2. Komponen Pertumbuhan Proporsional (Proportional or Industrial Mix Growth Component)
Komponen pertumbuhan proporsional (PP) tumbuh karena perbedaan sektor dalam permintaan produk akhir, perbedaan dalam ketersediaan bahan mentah, perbedaan dalam kebijakan industri (seperti kebijakan perpajakan, subsidi dan
price support), dan perbedaan dalam struktur dan keragaman pasar.
3. Komponen Pertumbuhan Pangsa Wilayah (Regional Share Growth Component)
Komponen pertumbuhan pangsa wilayah (PPW) timbul karena peningkatan atau penurunan produksi/kesempatan kerja dalam suatu wilayah dibandingkan dengan wilayah lainnya.

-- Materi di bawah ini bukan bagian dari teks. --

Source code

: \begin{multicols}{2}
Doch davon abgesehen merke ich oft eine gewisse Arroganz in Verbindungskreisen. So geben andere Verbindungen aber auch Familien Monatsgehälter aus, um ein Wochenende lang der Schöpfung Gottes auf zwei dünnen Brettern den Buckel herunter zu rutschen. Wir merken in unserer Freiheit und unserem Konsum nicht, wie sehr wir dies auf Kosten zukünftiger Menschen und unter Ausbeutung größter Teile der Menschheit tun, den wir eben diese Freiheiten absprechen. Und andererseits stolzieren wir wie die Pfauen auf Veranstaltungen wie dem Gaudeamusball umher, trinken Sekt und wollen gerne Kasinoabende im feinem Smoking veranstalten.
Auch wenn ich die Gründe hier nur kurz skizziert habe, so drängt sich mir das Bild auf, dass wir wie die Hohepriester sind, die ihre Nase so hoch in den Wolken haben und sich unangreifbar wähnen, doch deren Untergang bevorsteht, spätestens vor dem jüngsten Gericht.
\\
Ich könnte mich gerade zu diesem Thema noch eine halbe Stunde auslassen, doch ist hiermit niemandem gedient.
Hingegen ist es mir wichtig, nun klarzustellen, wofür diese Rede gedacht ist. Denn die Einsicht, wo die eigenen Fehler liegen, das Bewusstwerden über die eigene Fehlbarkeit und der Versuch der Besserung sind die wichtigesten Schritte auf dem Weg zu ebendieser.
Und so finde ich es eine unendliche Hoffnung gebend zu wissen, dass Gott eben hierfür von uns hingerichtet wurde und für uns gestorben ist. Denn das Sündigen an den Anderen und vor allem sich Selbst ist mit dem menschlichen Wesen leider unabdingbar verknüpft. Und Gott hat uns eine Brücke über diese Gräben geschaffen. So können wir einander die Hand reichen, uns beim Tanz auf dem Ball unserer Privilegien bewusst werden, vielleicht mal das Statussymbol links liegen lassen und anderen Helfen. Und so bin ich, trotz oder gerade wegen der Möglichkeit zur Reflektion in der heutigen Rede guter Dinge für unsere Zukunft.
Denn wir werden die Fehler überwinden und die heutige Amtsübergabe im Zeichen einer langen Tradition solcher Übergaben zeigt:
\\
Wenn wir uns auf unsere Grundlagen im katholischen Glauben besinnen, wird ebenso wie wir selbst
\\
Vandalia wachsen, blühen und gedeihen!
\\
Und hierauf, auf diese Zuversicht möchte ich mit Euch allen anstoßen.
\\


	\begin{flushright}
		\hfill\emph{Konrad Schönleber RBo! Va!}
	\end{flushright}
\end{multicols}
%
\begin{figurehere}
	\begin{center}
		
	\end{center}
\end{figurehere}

Cepat lambatnya pertumbuhan suatu wilayah dibandingkan dengan wilayah lainnya ditentukan oleh keunggulan komperatif, akses ke pasar, dukungan kelembagaan, prasarana sosial ekonomi serta kebijakan ekonomi regional pada wilayah tersebut.
6. Analisis PDRB dan PDB (nilai ri, Ra dan Ri)
Konsep analisis PDRB digunakan untuk mengetahui perubahan PDRB pada suatu sektor di suatu wilayah tertentu. Konsep perubahan PDRB didasarkan pada perhitungan PDRB suatu sektor pada tahun akhir analisis dibandingkan
dengan PDRB suatu sektor tersebut pada tahun dasar analisis. Analisis PDRB terbagi atas ri, Ra dan Ri.
Konsep analisis PDB digunakan untuk mengetahui PDB sektor ekonomi secara nasional. Adapun konsep analisis PDB menggunakan perhitungan dengan cara menjumlahkan PDRB sektor tertentu yang ada pada seluruh wilayah berdasarkan atas harha konstan.
Nilai ri menunjukkan selisih antara PDRB dari sektor i pada wilayah
tertentu pada tahun akhir analisis dengan PDRB dari sektor i pada wilayah yang
sama pada tahun dasar analisis dibagi PDRB dari sektor i pada wilayah yang sama
pada tahun dasar analisis. Nilai Ra menunjukkan selisih antara PDRB Propinsi
tertentu pada tahun akhir analisis dengan PDRB pada Propinsi yang sama pada tahun dasar analisis dibagi PDRB Propinsi pada tahun dasar analisis. Nilai Ri
menunjukkan selisih antara PDRB tahun akhir analisis dari sektor i di Propinsi
dengan PDRB tahun dasar analisis dari sektor i yang sama dibagi PDRB tahun dasar analisis dari sektor i di Propinsi yang sama.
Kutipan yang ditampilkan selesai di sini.